第8話 龍の寝床の攻防

 さて、俺ことレオの目の前では、バルドゥス率いる間抜けなゴーレム部隊が、けたたましい騒音を立てながら崖をメチャクチャに掘り返し始めていた。まるで、巨大なモグラが怒り狂って地面を引っ掻き回してるみてぇだ。土煙がもうもうと立ち込め、視界は最悪。だが、それが俺にとっては好都合だったりする。


「フハハハ! 掘れ! 掘り尽くせ! この『星屑の鉱石スターダスト・オア』とやらが、どれほどの価値を持つか知らんが、我が手に入れば更なる名声に繋がるは必定! 我が錬金術の新たな一ページを飾るのだ! レオ! 貴様のような三流が手を出して良い代物ではないのだ! 身の程を弁えろ!」


 崖の下でふんぞり返るバルドゥスの高笑いが、谷間にこだまする。その声には、俺への侮蔑と、手柄を独り占めできるという下卑た確信が滲み出てやがる。ったく、あの男の辞書に「品性」とか「謙虚」って言葉は永遠に載らねぇんだろうな。


 だが、好都合だ、と俺は繰り返す。あの馬鹿デカいゴーレムの無分別な採掘は、大量の土砂と岩石を巻き上げ、視界を著しく悪くしてくれる。そのおかげで、俺の細やかな作業は奴らの目には入らねぇ。まさに、俺みてぇなコソ泥……いや、戦略的資源確保の専門家にとっては、絶好の煙幕ってわけだ。バルドゥスの大雑把さが、逆に俺を助けてるってんだから、皮肉なもんだぜ。

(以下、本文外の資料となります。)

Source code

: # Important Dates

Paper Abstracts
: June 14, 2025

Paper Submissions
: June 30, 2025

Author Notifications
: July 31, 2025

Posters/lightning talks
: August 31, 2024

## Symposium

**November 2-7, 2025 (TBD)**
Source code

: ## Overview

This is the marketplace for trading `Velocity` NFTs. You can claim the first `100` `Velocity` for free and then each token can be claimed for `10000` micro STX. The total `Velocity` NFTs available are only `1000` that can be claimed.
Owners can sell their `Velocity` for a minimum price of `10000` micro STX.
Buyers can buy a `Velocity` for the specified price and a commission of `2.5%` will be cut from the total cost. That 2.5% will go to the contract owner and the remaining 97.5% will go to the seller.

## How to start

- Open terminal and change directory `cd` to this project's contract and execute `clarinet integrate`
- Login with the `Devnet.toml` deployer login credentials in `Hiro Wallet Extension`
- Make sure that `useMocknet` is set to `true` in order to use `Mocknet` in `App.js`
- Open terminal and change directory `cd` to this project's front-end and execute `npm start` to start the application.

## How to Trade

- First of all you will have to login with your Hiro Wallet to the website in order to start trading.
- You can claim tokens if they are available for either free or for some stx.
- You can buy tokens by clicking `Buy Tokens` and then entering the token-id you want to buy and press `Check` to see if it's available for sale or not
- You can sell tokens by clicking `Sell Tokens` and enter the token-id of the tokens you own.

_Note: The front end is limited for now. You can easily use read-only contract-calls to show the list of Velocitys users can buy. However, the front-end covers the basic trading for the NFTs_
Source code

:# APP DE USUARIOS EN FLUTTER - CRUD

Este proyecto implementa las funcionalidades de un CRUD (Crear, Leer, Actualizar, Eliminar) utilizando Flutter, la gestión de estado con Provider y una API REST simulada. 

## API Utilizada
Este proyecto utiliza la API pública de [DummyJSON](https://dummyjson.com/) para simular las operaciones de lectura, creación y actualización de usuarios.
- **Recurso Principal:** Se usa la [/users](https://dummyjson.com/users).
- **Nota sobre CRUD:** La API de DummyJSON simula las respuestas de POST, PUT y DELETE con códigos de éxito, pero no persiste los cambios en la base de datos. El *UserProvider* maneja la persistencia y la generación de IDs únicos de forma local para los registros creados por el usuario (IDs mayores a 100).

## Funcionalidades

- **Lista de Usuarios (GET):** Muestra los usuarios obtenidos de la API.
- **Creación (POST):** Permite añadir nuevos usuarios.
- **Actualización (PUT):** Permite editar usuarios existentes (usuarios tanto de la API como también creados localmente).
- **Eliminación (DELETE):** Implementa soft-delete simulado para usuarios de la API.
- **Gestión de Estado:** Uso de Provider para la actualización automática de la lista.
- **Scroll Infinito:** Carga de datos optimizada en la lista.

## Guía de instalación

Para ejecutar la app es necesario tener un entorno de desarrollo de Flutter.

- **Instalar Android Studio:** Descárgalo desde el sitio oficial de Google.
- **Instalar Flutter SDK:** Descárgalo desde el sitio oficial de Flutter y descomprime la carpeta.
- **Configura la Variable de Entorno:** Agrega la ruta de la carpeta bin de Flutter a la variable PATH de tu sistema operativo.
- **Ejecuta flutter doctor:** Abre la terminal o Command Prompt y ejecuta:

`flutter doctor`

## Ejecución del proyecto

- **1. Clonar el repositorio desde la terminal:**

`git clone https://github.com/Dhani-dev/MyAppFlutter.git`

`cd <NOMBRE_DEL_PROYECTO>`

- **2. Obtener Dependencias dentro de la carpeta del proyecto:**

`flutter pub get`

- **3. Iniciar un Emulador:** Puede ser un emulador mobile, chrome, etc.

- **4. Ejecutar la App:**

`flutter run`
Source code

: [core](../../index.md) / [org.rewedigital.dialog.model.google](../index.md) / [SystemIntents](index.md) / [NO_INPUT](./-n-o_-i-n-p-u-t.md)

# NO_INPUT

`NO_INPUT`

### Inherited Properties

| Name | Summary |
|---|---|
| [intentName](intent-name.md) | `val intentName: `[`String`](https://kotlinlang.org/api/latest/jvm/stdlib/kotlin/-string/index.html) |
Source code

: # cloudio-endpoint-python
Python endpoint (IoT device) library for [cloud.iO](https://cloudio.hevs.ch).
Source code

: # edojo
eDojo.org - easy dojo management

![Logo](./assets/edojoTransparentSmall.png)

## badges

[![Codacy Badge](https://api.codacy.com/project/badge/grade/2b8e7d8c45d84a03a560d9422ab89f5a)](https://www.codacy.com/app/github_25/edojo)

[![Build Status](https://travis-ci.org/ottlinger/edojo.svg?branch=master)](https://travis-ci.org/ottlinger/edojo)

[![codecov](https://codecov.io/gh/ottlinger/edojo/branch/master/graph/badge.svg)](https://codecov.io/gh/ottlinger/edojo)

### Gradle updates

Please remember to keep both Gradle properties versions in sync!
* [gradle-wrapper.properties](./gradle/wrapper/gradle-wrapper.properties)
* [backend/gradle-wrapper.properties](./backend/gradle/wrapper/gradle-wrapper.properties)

(あの乱暴な掘り方じゃ、鉱石の純度なんてあったもんじゃねぇな。貴重な鉱脈を、ただの石ころ同然にしやがって。だが、それでいい。奴らには、見た目だけそれっぽいクズ石でも掴ませておけば、満足して鼻高々に帰るだろ。本物の価値なんざ、分かりゃしねぇんだからな)


 俺は崖の中腹、奴らの死角になる巨大な岩陰に身を潜め、冷静に状況を分析する。バルドゥスの狙いは、あくまで「手柄」と「名声」だ。鉱石の真の価値や、その繊細な扱い方、そして何より、それがセレスティアにとってどれほど重要なものかなんざ、これっぽっちも理解しちゃいねぇ。奴の頭の中は、自分の名前が歴史にどう刻まれるか、それだけなんだろうな。


 俺はリュックから、手のひらサイズの小型錬金術装置を取り出した。こいつは「指向性地中音波探査機ソナーピンポインター」。特定の鉱物が発する微弱な固有振動を捉え、その位置と深度、さらには純度までもおおよそ特定できるシロモノだ。もちろん、俺のオリジナル開発品で、ギルドのどんな最新鋭機よりも高性能だと自負してる。


(よし、ここだ! この岩盤の奥、約三メートル……純度Aクラスの鉱脈が眠ってる。バルドゥスのゴーレムがガリガリやってる場所とは、微妙にズレてる。奴らは、宝の山の上で、ただの石ころ拾いをしてるようなもんだな)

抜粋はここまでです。